* [The task] Retrieve all lines below that have the string "viewName".

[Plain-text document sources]
......

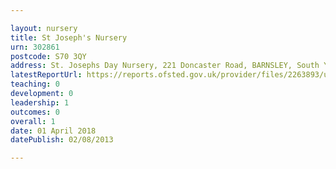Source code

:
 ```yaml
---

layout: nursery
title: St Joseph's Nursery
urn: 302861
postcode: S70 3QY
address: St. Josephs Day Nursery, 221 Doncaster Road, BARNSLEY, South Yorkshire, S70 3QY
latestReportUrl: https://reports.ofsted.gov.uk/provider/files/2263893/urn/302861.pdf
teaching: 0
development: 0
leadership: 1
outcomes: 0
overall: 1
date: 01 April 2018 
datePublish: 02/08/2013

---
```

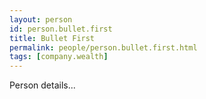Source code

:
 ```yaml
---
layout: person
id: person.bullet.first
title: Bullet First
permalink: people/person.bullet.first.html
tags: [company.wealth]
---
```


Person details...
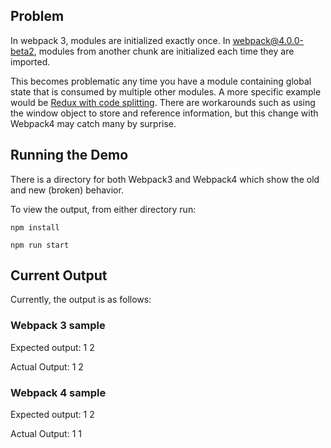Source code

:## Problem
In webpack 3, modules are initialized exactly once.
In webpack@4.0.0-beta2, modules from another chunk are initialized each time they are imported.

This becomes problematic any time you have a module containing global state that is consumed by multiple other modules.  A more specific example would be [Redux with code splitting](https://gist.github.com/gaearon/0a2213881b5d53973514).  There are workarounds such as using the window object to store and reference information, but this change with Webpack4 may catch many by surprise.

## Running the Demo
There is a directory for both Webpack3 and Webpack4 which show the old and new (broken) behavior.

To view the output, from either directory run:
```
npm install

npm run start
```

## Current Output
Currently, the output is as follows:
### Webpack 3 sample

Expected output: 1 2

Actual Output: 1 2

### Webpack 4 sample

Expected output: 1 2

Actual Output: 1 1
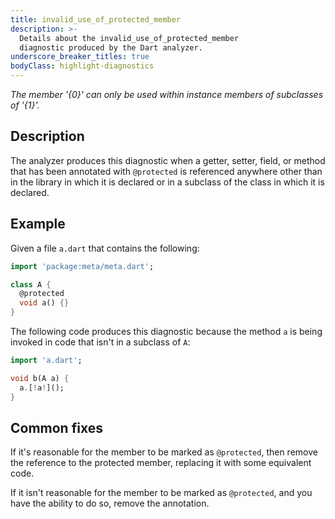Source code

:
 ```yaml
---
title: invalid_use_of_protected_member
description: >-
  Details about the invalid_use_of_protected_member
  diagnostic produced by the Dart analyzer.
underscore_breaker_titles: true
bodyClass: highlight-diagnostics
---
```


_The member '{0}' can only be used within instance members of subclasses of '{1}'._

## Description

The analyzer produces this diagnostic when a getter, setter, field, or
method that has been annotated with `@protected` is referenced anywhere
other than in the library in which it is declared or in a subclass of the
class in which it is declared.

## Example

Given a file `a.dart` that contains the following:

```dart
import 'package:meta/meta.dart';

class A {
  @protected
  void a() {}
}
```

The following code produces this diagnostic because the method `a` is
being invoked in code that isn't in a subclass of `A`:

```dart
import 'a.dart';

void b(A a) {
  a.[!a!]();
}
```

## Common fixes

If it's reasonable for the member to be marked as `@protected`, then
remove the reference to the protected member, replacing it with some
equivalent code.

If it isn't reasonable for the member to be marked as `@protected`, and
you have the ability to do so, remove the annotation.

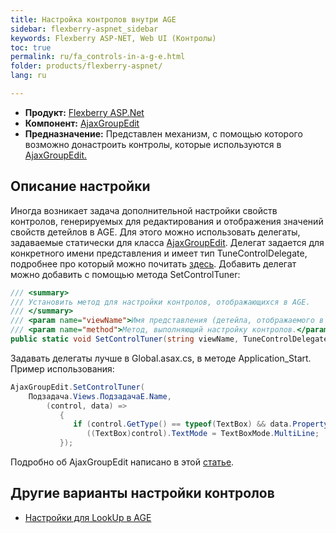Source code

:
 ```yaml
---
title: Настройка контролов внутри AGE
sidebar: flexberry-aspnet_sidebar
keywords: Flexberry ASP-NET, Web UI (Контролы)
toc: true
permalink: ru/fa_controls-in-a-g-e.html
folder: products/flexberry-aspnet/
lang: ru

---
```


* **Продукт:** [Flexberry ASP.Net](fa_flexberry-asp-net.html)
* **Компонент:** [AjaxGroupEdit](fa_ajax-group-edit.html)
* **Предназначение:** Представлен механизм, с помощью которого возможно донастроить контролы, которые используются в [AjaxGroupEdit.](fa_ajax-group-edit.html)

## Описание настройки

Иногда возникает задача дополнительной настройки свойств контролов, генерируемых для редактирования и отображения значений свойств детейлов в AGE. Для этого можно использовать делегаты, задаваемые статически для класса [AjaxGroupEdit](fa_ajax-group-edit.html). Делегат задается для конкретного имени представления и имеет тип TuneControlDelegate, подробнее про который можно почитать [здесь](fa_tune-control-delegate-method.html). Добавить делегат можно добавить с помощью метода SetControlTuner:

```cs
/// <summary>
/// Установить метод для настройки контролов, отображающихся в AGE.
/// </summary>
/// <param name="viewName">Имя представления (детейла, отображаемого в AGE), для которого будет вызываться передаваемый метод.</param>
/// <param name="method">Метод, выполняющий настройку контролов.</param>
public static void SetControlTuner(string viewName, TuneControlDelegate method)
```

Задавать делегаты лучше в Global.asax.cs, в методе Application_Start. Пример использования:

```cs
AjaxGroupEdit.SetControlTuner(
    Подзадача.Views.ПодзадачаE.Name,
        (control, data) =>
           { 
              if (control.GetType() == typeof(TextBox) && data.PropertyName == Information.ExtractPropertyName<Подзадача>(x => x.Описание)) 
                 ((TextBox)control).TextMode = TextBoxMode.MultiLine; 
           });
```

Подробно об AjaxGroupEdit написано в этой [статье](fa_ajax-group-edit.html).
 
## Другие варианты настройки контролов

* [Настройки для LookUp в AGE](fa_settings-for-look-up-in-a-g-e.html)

......

* [Response for this exercise]
/// <param name="viewName">Имя представления (детейла, отображаемого в AGE), для которого будет вызываться передаваемый метод.</param>
public static void SetControlTuner(string viewName, TuneControlDelegate method)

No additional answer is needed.